Extracted records
== Segment start ==

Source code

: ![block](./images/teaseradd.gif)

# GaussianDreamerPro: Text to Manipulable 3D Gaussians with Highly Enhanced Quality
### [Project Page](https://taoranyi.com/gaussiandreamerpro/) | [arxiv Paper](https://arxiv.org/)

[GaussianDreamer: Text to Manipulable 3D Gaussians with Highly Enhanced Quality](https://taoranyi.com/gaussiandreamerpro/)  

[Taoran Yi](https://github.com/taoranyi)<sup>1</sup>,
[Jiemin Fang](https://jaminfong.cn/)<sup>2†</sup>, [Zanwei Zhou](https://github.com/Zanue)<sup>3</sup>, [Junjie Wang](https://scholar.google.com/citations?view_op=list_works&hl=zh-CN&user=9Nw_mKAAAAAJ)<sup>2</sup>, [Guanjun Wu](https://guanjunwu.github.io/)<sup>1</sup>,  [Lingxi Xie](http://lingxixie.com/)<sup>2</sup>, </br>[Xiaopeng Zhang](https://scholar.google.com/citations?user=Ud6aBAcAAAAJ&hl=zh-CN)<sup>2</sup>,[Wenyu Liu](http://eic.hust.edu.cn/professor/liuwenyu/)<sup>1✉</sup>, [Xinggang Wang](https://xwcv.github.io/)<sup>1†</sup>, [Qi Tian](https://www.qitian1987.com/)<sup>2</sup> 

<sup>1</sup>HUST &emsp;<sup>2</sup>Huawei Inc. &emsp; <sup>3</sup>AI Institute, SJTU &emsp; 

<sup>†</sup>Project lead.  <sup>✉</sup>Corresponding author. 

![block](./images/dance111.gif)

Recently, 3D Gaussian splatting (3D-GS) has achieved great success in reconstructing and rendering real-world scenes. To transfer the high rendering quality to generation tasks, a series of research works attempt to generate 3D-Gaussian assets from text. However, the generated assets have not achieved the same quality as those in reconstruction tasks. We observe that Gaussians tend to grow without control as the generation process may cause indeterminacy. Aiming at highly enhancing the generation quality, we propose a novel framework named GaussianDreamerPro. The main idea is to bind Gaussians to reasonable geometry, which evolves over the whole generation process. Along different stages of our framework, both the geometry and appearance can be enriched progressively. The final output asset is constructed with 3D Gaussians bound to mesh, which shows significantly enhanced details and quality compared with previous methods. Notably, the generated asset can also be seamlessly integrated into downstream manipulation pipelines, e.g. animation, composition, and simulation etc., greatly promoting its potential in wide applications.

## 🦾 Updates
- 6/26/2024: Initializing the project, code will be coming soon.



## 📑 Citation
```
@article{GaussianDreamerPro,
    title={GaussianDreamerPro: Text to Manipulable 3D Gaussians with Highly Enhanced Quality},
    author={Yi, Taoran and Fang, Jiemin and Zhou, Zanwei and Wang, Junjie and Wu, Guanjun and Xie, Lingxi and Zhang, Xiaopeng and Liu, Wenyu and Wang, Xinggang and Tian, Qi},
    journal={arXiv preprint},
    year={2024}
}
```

== Segment end ==

-- BRIEF --
From the data above, determine how many lines hold "Junjie", and write only the number.

-- ANSWER SECTION --
2